Como funciona o ‘domo’ que barra mísseis a 20.000 km/h nos Emirados Árabes Unidos

Como funciona o ‘domo’ que barra mísseis a 20.000 km/h nos Emirados Árabes Unidos

O Ministério da Defesa dos Emirados Árabes Unidos (EAU) confirmou ter interceptado mísseis balísticos iranianos que miravam locais ligados aos Estados Unidos na região. Essa ação foi uma resposta de Teerã contra bases militares no Golfo, após ataques conjuntos executados por Israel e pelos EUA contra o Irã.

O sistema de defesa foi acionado rapidamente para proteger pontos estratégicos, como a Base Aérea de Al Dhafra, nos EAU, que recebe soldados locais e americanos. Apesar de os alvos terem sido destruídos no ar, a queda de destroços em Abu Dhabi matou um civil. Em Dubai, o clima é de bastante tensão, descreveu o editor executivo do Olhar Digital, Bruno Capozzi, que está lá.

Como o ‘Domo’ protetor de Dubai intercepta centenas de mísseis e drones

A rede de defesa aérea dos Emirados Árabes Unidos opera como um sofisticado escudo de várias camadas, projetado para identificar, rastrear e destruir ameaças, como drones e mísseis balísticos, antes que eles atinjam seus alvos no solo.

Fumaça no céu depois de uma interceptação, em Dubai
Fumaça no céu depois de uma interceptação, em Dubai (Imagem: Arquivo pessoal)

Para entender como esse sistema funciona, podemos dividi-lo em quatro etapas principais:

Detecção: Os ‘olhos” do sistema

Tudo começa com sensores de alerta precoce e radares potentes. Um dos componentes mais importantes é o radar AN/TPY-2, que opera em alta frequência (banda X).
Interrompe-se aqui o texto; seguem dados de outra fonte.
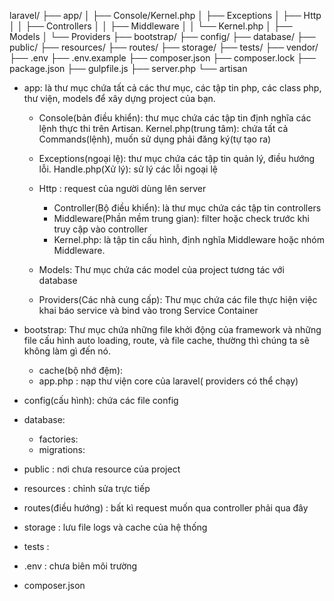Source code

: laravel/
├── app/
│ ├── Console/Kernel.php
│ ├── Exceptions
│ ├── Http
│ │ ├── Controllers
│ │ ├── Middleware
│ │ └── Kernel.php
│ ├── Models
│ └── Providers
├── bootstrap/
├── config/
├── database/
├── public/
├── resources/
├── routes/
├── storage/
├── tests/
├── vendor/
├── .env
├── .env.example
├── composer.json
├── composer.lock
├── package.json
├── gulpfile.js
├── server.php
└── artisan

- app: là thư mục chứa tất cả các thư mục, các tập tin php, các class php, thư viện, models để xây dựng project của bạn.

  - Console(bản điều khiển): thư mục chứa các tập tin định nghĩa các lệnh thực thi trên Artisan.
    Kernel.php(trung tâm): chứa tất cả Commands(lệnh), muốn sử dụng phải đăng ký(tự tạo ra)

  - Exceptions(ngoại lệ): thư mục chứa các tập tin quản lý, điều hướng lỗi.
    Handle.php(Xử lý): sử lý các lỗi ngoại lệ

  - Http : request của người dùng lên server

    - Controller(Bộ điều khiển): là thư mục chứa các tập tin controllers
    - Middleware(Phần mềm trung gian): filter hoặc check trước khi truy cập vào controller
    - Kernel.php: là tập tin cấu hình, định nghĩa Middleware hoặc nhóm Middleware.

  - Models: Thư mục chứa các model của project tương tác với database

  - Providers(Các nhà cung cấp): Thư mục chứa các file thực hiện việc khai báo service và bind vào trong Service Container

- bootstrap: Thư mục chứa những file khởi động của framework và những file cấu hình auto loading, route, và file cache, thường thì chúng ta sẽ không làm gì đến nó.

  - cache(bộ nhớ đệm):
  - app.php : nạp thư viện core của laravel( providers có thể chạy)

- config(cấu hình): chứa các file config

- database:

  - factories:
  - migrations:

- public : nơi chưa resource của project

- resources : chỉnh sửa trực tiếp

- routes(điều hướng) : bất kì request muốn qua controller phải qua đây

- storage : lưu file logs và cache của hệ thống

- tests :

- .env : chưa biên môi trường

- composer.json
  • Alcance: Ele consegue detectar e rastrear mísseis a centenas de quilômetros de distância;
  • Capacidade: É capaz de seguir objetos minúsculos que se movem em velocidades hipersônicas (alguns mísseis ultrapassam 20.000 km/h).

Rastreamento e comando: O ‘cérebro’

Assim que um lançamento é detectado, os dados são enviados em tempo real para redes de comando e controle.

  • Análise: O sistema calcula a trajetória do míssil e determina se ele representa uma ameaça a áreas povoadas ou infraestruturas muito importantes;
  • Cálculo de interceptação: Computadores determinam exatamente onde o míssil estará num determinado ponto no espaço para que um interceptador possa ser enviado ao seu encontro.

Interceptação em camadas: O ‘escudo’

Os EAU utilizam uma estratégia de defesa em camadas, o que significa que eles têm mais de uma chance de destruir a ameaça.

  • Camada superior (THAAD): O sistema Terminal High Altitude Area Defense é a primeira linha de defesa contra mísseis balísticos em sua fase final de voo, interceptando-os na atmosfera superior;
    • Tecnologia “hit-to-kill”: Diferente de mísseis comuns que explodem perto do alvo, o THAAD destrói a ameaça por meio do impacto direto a altíssimas velocidades (basicamente “atropelando” o míssil inimigo). Os EAU foram o primeiro país fora dos EUA a operar este sistema;
  • Camada inferior (Patriot): Se o míssil passar pela primeira camada ou se a ameaça estiver numa altitude menor (como aeronaves ou mísseis de curto alcance), entra em cena o MIM-104 Patriot.
    • O sistema utiliza seus próprios radares e sensores integrados para rastrear a ameaça em tempo real e disparar mísseis interceptores que buscam o alvo para destruí-lo em pleno voo. Esta configuração em camadas oferece aos operadores uma segunda chance de defesa.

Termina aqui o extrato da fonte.